Il merito di Rosaria Troisi e Lilly Ippoliti sta proprio nel fatto di averci fatto conoscere, attraverso il loro bellissimo libro e la testimonianza diretta della presentazione, l’altro Troisi, quello più intimo, familiare. Non un’operazione commerciale per sfruttare un cognome famoso, come pure si potrebbe erroneamente pensare, bensì un grandissimo atto d’amore verso Massimo e la sua Napoli, come si desume sin dalla dedica: “A Roberto Saviano, un napoletano per bene come lo era Massimo, che di certo sarebbe stato uno dei suoi più appassionati sostenitori”.
Sì, perché Massimo Troisi era orgogliosamente napoletano. A Gianni Minà che lo intervistava dopo la storica vittoria del primo scudetto del Napoli e gli faceva notare i commenti velenosi che circolavano al Nord rispose con tagliente ironia: “Meglio essere campioni del Nord Africa che utilizzare un linguaggio da Sudafrica” (con evidente riferimento alla politica dell’apartheid).

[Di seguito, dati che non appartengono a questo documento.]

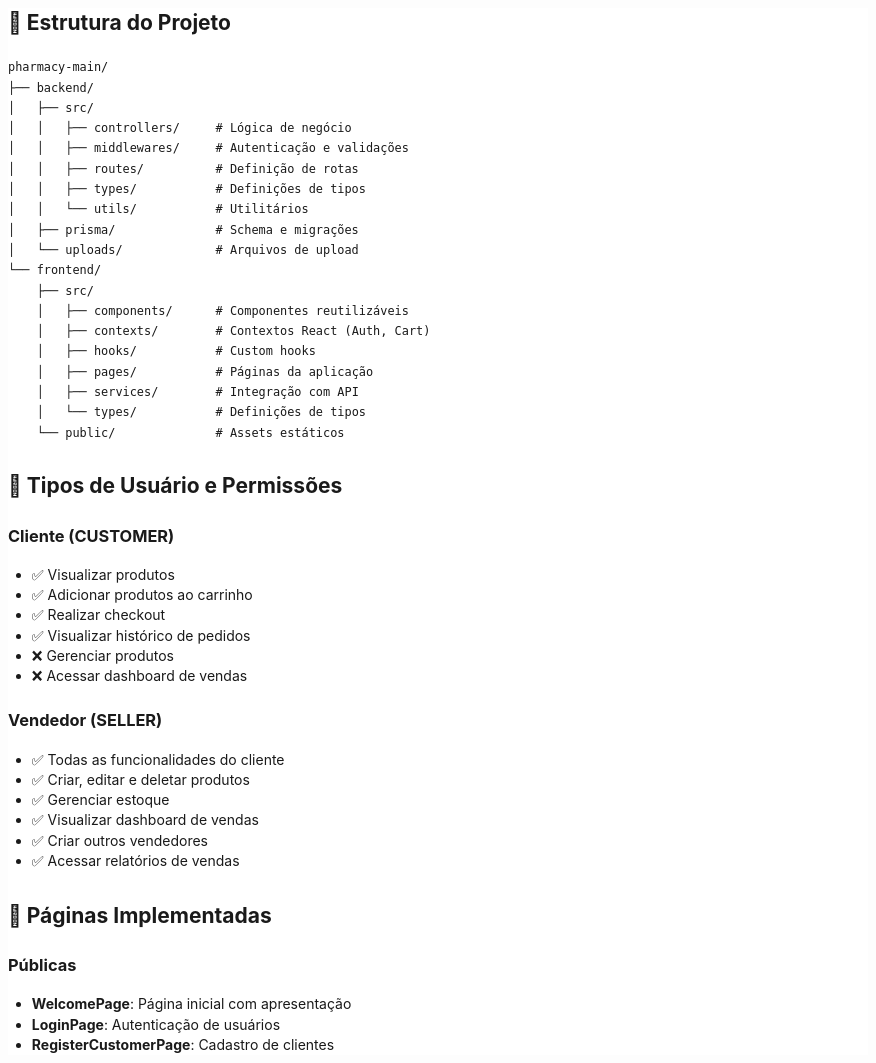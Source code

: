 ## 📁 Estrutura do Projeto

```
pharmacy-main/
├── backend/
│   ├── src/
│   │   ├── controllers/     # Lógica de negócio
│   │   ├── middlewares/     # Autenticação e validações
│   │   ├── routes/          # Definição de rotas
│   │   ├── types/           # Definições de tipos
│   │   └── utils/           # Utilitários
│   ├── prisma/              # Schema e migrações
│   └── uploads/             # Arquivos de upload
└── frontend/
    ├── src/
    │   ├── components/      # Componentes reutilizáveis
    │   ├── contexts/        # Contextos React (Auth, Cart)
    │   ├── hooks/           # Custom hooks
    │   ├── pages/           # Páginas da aplicação
    │   ├── services/        # Integração com API
    │   └── types/           # Definições de tipos
    └── public/              # Assets estáticos
```

## 🔐 Tipos de Usuário e Permissões

### Cliente (CUSTOMER)
- ✅ Visualizar produtos
- ✅ Adicionar produtos ao carrinho
- ✅ Realizar checkout
- ✅ Visualizar histórico de pedidos
- ❌ Gerenciar produtos
- ❌ Acessar dashboard de vendas

### Vendedor (SELLER)
- ✅ Todas as funcionalidades do cliente
- ✅ Criar, editar e deletar produtos
- ✅ Gerenciar estoque
- ✅ Visualizar dashboard de vendas
- ✅ Criar outros vendedores
- ✅ Acessar relatórios de vendas

## 🎨 Páginas Implementadas

### Públicas
- **WelcomePage**: Página inicial com apresentação
- **LoginPage**: Autenticação de usuários
- **RegisterCustomerPage**: Cadastro de clientes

Come ha scritto Erri De Luca, “(Massimo) più che di gola esce di adenoidi, un’incirconcisione della voce che non si permette un timbro adulto. E’ il rovescio fisico e morale della voce dei camorristi”. E, cioè dell’altra Napoli, quella che lui stesso detestava e cercava di cancellare attraverso l’esaltazione della veracità popolare dei personaggi che interpretava dentro e fuori dal set cinematografico.
Grazie Rosaria per averci regalato tanti bei ricordi e per lo straordinario libro “Oltre il respiro” che sin dalla copertina ci mostra tuo fratello nella sua vera essenza con un’immagine in bianco e nero che coglie a pieno il velo di malinconia che accompagnava il suo sguardo, anche quando ci faceva sorridere.
Quella stessa malinconia che, del resto, pervade ogni frammento dell’ultimo, sublime ed indimenticato capolavoro cinematografico, “Il Postino”. Grazie ancora.